Sibert suggests governments have overlooked fears over fire safety because of the fall in the number of fires. Indeed, ministers have recently pointed to the number of fire incidents in England being reduced by more than half in the last 10 years. But the FBU says this is as much to do with wider social changes than buildings being safer. “If you do have a fire the risk from that fire to you is exactly the same as it ever was,” Sibert says. “So you need just as many fire engines. The fire service has desperately tried to keep as many fires engines available as it needed, and that has meant that they’ve had to make cuts elsewhere. And that’s in fire safety.”

All that said, Sibert makes clear he thinks the legislation is sound, so long as it is enforced properly. “People do say ‘bring back the Fire Precautions Act’. But if we had just as many officers that we had in the 1990s, the fire safety order is a perfectly good piece of legislation. If you can’t enforce it, then it’s pretty much useless having it.”

Fieldhouse also argues the previous legislation was “too prescriptive”. “What we had before is a little but like an MOT on a car. A building was safe only on the day in question. The RRO made it an ongoing thing - you have to maintain your building to a standard.”

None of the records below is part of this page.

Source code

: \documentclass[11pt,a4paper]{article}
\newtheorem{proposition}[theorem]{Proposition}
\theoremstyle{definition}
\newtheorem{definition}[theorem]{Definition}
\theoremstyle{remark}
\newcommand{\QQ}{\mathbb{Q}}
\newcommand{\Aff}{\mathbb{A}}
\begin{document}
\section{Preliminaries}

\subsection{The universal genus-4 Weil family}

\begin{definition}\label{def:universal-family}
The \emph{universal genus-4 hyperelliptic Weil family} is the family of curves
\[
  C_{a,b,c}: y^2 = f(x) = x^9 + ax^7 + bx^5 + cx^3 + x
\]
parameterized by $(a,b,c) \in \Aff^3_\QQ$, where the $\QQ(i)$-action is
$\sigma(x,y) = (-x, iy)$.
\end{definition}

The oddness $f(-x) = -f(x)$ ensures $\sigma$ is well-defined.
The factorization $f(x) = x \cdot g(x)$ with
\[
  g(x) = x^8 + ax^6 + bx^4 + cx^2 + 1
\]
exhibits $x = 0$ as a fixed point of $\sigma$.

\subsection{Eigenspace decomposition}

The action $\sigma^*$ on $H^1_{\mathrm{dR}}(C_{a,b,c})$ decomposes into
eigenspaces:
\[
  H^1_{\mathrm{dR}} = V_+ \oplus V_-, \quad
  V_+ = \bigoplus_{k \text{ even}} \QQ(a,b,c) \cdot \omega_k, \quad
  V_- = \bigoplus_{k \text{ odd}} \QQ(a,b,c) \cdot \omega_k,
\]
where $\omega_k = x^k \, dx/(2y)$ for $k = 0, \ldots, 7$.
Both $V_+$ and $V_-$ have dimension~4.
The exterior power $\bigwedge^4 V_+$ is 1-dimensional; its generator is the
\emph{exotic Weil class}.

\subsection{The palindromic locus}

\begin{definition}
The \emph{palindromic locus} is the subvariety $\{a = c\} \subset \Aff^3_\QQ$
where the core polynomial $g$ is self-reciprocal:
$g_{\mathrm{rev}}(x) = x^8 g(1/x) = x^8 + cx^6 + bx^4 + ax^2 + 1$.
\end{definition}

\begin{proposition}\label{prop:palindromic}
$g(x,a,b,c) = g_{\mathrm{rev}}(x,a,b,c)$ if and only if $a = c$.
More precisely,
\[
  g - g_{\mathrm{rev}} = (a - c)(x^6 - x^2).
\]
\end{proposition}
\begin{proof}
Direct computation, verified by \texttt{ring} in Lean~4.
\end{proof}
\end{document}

The Government responded by arguing there is “no question” that fire services have funding to carry out the order.

A Home Office spokesperson said: “The Hackitt Review announced its terms of reference at the end of August. It will look at the whole system for building regulations and fire safety and will make recommendations of how to improve the system for the future.

“It is the responsibility of each fire and rescue authority to allocate and manage their resources across prevention, protection and operational response to meet local risk, but there is no question that fire and rescue services still have the resources they need to carry out their work.

“Each fire and rescue authority must have a locally determined risk-based inspection programme and management strategy in place to ensure compliance with the Fire Safety Order’s provisions.”